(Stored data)
- Opening Delimiter -
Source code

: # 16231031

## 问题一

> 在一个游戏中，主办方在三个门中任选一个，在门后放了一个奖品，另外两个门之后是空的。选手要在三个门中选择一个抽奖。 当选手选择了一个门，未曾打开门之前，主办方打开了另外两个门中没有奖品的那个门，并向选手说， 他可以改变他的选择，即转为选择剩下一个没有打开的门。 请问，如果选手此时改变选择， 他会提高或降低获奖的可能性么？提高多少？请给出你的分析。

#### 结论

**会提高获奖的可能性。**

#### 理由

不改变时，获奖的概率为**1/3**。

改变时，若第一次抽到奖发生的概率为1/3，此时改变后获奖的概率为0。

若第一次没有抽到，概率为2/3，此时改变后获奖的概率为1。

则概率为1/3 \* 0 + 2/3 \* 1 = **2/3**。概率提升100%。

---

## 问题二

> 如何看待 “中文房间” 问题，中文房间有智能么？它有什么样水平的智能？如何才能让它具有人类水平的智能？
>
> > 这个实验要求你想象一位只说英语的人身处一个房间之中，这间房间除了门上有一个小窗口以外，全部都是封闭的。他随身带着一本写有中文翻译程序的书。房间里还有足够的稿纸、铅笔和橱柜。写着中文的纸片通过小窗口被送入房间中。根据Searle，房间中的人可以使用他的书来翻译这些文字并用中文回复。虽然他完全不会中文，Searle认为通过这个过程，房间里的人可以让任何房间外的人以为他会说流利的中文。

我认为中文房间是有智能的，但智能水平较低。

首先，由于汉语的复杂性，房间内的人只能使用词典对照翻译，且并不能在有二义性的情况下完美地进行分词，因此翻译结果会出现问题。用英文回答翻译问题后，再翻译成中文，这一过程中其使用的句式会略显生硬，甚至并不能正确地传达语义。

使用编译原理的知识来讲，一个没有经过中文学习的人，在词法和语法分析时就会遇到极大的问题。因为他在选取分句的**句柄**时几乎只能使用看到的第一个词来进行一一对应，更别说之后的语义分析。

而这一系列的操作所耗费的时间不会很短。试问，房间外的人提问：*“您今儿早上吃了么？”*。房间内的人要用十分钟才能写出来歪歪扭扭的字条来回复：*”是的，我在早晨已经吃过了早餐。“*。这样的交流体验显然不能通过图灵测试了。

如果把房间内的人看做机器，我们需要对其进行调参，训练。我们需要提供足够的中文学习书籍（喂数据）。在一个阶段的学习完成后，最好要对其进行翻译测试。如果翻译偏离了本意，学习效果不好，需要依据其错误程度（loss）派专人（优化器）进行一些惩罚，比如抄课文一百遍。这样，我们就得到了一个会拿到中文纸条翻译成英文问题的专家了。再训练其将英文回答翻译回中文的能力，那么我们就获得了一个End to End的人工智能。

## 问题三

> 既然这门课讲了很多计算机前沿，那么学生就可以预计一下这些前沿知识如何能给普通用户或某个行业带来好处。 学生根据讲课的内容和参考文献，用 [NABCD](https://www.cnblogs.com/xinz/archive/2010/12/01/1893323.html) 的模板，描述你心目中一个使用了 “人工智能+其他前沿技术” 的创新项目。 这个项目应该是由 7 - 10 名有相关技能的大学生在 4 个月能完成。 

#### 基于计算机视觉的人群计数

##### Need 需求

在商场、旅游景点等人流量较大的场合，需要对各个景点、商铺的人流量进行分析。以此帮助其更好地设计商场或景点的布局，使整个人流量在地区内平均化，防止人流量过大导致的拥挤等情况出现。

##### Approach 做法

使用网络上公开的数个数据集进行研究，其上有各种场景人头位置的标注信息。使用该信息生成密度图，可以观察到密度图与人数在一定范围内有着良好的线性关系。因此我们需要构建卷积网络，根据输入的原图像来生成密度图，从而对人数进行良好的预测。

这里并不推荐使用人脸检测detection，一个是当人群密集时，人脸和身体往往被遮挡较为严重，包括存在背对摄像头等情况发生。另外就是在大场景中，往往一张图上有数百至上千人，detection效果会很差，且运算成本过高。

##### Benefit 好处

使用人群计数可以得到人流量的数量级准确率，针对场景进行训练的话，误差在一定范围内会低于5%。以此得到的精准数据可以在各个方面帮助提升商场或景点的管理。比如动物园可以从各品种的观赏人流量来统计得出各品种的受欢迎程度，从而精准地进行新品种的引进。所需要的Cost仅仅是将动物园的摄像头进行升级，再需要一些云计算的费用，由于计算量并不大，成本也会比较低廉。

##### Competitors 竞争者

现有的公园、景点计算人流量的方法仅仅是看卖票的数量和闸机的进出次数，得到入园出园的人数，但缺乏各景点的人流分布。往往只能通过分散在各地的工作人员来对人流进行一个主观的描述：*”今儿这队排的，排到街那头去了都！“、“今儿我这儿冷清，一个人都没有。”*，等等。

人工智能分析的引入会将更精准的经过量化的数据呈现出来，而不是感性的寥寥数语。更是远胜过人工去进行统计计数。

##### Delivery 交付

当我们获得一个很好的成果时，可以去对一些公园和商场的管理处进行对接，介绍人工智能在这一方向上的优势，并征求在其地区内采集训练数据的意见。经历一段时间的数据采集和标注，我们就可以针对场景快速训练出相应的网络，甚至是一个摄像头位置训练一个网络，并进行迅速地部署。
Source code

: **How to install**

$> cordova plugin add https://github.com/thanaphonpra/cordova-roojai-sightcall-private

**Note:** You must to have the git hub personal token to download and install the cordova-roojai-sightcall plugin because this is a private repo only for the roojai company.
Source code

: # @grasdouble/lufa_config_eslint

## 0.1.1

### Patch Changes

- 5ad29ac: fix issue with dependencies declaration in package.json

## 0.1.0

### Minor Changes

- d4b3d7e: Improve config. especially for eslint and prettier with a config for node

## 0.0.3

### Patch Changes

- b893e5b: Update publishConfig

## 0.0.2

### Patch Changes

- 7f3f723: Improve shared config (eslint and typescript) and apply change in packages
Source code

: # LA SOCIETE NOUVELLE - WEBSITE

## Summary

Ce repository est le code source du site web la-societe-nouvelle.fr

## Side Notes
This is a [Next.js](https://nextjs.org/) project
- Closing Delimiter -
Copy each line in the data that holds the word "private".

$> cordova plugin add https://github.com/thanaphonpra/cordova-roojai-sightcall-private
**Note:** You must to have the git hub personal token to download and install the cordova-roojai-sightcall plugin because this is a private repo only for the roojai company.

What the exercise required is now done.